ALTA TEMPERATURA
BÁRBARA PENAFORTE
“A cerâmica tem a sua própria linguagem e leis inerentes, e as palavras têm as suas, e nenhuma pode ser limitada pela outra” (Edmund de Waal, “A lebre de olhos de Âmbar”)
Quando uma técnica se torna arte? Para o escritor e ceramista britânico Edmund de Waal, a cerâmica e a porcelana não se resumem a um meio de criar objetos úteis ou decorativos; são, antes, uma linguagem que comunica através do toque, das texturas, das cores e dos ritmos. Em cada peça há uma espécie de poema manual por meio do qual o ceramista constrói a sua poética.Nos últimos três anos esta linguagem, desenvolvida por Bárbara Penaforte desde 2018, vem assumindo o protagonismo da sua produção.
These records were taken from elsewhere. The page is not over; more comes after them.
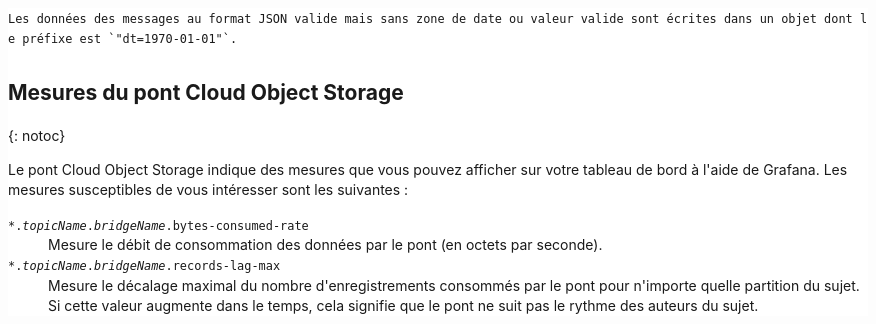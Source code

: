 	Les données des messages au format JSON valide mais sans zone de date ou valeur valide sont écrites dans un objet dont le préfixe est `"dt=1970-01-01"`.

## Mesures du pont Cloud Object Storage
{: notoc}

Le pont Cloud Object Storage indique
des mesures que vous pouvez afficher sur votre tableau de bord à l'aide de Grafana. Les
mesures susceptibles de vous intéresser sont les suivantes :
<dl>
<dt><code>*.<var class="keyword varname">topicName</var>.<var class="keyword varname">bridgeName</var>.bytes-consumed-rate</code></dt>
<dd>Mesure le débit de consommation des données par le pont (en octets par seconde).</dd>
<dt><code>*.<var class="keyword varname">topicName</var>.<var class="keyword varname">bridgeName</var>.records-lag-max</code></dt>
<dd>Mesure le décalage maximal du nombre d'enregistrements consommés par le pont pour n'importe quelle partition du sujet. Si
cette valeur augmente dans le temps, cela signifie que le pont ne suit pas le rythme des auteurs du sujet.</dd>
</dl>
O resultado reflete-se em peças cuja tridimensionalidade se distancia dos trabalhos gráficos — seja na estamparia têxtil ou nos decalques em porcelana — que caraterizaram o seu percurso ao longo de uma década. Dessa forma, a exposição “Alta temperatura” marca o momento de viragem de Penaforte enquanto designer para ceramista.
Na sua feitura, a modelagem é a técnica escolhida pela artista no seu diálogo com o barro. Amassar, esticar e construir são gestos que não apenas definem as formas, mas também evidenciam a natureza mutável do material. Destaca-se, ainda, a pesquisa de Penaforte com diferentes argilas, que resulta em peças com diversas cores e texturas.
Além do processo manual e das diferentes respostas que cada argila fornece, chama a atenção o uso de ferramentas inusitadas. Com elas, Penaforte amplia a gestualidade ao esculpir no barro relevos, padrões, furos e rasgos — vestígios que integram até mesmo o “erro”. Nada fica de fora; o diálogo entre a ceramista e a matéria é totalmente exposto, somando-se às transformações e surpresas que apenas o forno em alta temperatura é capaz de revelar.